Myths and fallacies?
After reading (and thoroughly disagreeing with) Don Boudreaux's post comparing statism and creationism, I decided to check out some of his other posts under his "Myths and Fallacies" category. Ironically, it seems to me that some of these posts, intended to debunk other people's fallacies, contain a fair number of fallacies themselves.
Today, he writes that he finds it strange that our culture celebrates self-interest if its consequences only apply to yourself (exercise, eating healthily), but looks down on self-interest if its consequences apply to others (the profit motive, which helps business run smoothly and provide useful goods and services).
This seems to me to get it exactly backwards. Yes, the profit motive benefits others - sometimes. But sometimes it harms others. I'm not talking about the simplistic idea that the free market is a zero-sum game, so if you win, I must lose. Really, self-interest can actively harm others. For example, carelessness in maintenance (which saved on operation costs) led to Bhopal, the worst industrial disaster in the history of the world. In contrast, self-interest that concerns only yourself may not benefit anyone else, but it also won't harm anyone else. (I don't think it really counts as "harm" to say that by being slimmer and healthier, you'd harm others by out-competing them in the dating game.)
Boudreaux also ignores the role that intent plays in forming moral judgments. A self-interested company doesn't intend to help anyone by providing useful goods and services (after all, that's the beauty of self-organizing markets). This is therefore not morally good in the same way that an act of charity is morally good (an act of charity that actually does some good, that is). In contrast, the intent to be careless in factory maintenance is an aggravating factor in our moral condemnation of Union Carbide's selfishness in Bhopal. (Negligent homicide, anyone?)
Meanwhile, here Boudreaux ignores what is for me the most salient part of the letter he was responding to. The letter complains that the minimum wage has remained constant since 1997 while CEO compensation has skyrocketed. Boudreaux responds that the minimum wage is a government-imposed floor on wages and distorts the market mechanism for setting wages. But he misses the key similarity in the contrast between the minimum wage and CEO compensation: CEO compensation actually has no relation to job performance. CEO salaries have skyrocketed not because demand is so high for the tiny supply of qualified individuals, but because CEO salaries are set by the CEO's friends in an opaque, corrupt process that distorts the free market of salaries. So both minimum wages and corporate governance distort the free market. The injustice, then, is that one anti-market mechanism has been used to rase the salaries of the fantastically rich, while another anti-market mechanism has not been used for 7 years to raise the salaries of the desperately poor. A classic libertarian fallacy - overlooking the coercive power of private parties and only seeing the coercion of the state.
Finally, this. Boudreaux provides examples of poor people who became rich (mostly from the late 1800's) as evidence against the assertion that the rich get richer and the poor get poorer. For an economist, Boudreaux seems strangely willing to ignore any sort of statistical evidence and rely purely on anecdotes. To address his point directly: yes, it's true that under capitalism, poor people can get rich.

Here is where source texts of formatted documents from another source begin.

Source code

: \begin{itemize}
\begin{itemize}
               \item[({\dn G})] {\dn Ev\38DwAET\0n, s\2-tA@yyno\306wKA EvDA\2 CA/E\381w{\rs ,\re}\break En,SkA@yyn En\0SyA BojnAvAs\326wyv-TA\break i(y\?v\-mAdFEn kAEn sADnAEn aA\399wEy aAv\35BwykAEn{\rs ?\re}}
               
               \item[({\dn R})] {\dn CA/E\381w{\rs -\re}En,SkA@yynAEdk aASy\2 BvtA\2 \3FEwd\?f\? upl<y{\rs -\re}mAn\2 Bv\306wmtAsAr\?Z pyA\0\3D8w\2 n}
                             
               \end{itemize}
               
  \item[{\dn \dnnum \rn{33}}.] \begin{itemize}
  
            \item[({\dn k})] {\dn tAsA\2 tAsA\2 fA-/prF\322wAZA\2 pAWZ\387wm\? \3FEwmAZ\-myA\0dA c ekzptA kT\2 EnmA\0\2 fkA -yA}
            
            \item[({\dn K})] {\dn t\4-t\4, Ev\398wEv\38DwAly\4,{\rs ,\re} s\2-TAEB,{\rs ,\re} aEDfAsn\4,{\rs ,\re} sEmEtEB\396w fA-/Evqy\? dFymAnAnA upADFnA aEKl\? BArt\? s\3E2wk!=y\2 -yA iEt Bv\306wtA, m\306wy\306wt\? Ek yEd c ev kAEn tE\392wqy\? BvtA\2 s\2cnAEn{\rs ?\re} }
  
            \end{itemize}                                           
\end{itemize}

This is good. But that doesn't refute the idea that overall, the wealth gap is growing. Moreover, it's extremely bizarre to cite historical examples of successful entrepeneurs to counter the claim that it's currently getting harder for poor people to become rich.
A friend of mine told me that due to the changing structure of the American economy, it really is getting harder to "climb up the income ladder." Once upon a time, blue-collar workers in factories could rise up the ladder by becoming the floor foreman, then moving into management, and so on. But those manufacturing jobs are disappearing from the economy, being replaced with service jobs. Service jobs, unlike manufacturing jobs, are relatively sharply divided into unskilled labor (retail, food service) and skilled labor (software engineer, scientist, professor). The education gap between the two means it's actually very hard to transition from unskilled to skilled. Thus poor people really are stuck being poor. Now I'm not an economist so I don't know if this is an accurate description of the American labor economy. But it seems that if Boudreaux wants to say that the wealth gap isn't growing, he should address claims like these rather than using anecdotal evidence.
By the way, Steve Jobs coming from a modest background is very different than Steve Jobs coming from a poor background. He had the education and skills to start a successful computer company. Would he have done if he were a sweatshop laborer?